Taken together, corners of the ketamine clinic universe start to feel predatory. The government should be doing much more to rein them in.

The Drug Enforcement Administration did shut down one South Carolina physician’s practice after he sent ketamine lozenges to thousands of patients around the country. And the FDA last fall put out a warning about using ketamine off-label.

But researchers like Sam Wilkinson, associate director of the Yale Depression Research Program, think regulators could go further. One step would be to insist ketamine treatments occur in person. “Our nation is still in the throes of the opioid epidemic,” Wilkinson says. “I don’t think at this point we’re ready to go down the road of take-home dosing until we get some really well-defined, high-quality research.”

Another idea is a ketamine registry that would at least generate some safety (if not efficacy) data on off-label use. (Currently, anyone taking Spravato must be enrolled in such a registry.)

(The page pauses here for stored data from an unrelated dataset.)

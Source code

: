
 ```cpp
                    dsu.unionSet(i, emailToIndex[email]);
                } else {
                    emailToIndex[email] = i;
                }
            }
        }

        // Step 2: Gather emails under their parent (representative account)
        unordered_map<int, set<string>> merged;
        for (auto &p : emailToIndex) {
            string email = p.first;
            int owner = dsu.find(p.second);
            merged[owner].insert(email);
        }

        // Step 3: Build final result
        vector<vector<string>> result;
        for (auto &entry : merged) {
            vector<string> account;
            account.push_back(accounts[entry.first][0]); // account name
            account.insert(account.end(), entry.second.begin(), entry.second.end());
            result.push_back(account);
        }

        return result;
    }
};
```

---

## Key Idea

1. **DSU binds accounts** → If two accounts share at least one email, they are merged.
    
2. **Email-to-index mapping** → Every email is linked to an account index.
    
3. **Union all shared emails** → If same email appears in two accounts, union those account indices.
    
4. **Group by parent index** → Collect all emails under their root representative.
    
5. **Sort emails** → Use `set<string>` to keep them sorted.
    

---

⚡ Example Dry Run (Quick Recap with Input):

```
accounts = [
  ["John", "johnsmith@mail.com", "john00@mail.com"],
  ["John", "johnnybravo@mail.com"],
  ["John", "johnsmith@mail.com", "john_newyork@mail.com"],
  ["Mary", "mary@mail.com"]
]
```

But the solution isn’t as simple as redirecting everyone to legitimate clinics offering Spravato. That drug is very expensive; it’s not always covered by insurance; and some patients might not have the ability to regularly travel a long way to a clinic — if they can get an appointment at all.

That makes it all the more important to put real money behind studying other methods of ketamine therapy. So many people are turning to the drug because other treatments haven’t worked. It’s worth making sure they are getting something safe.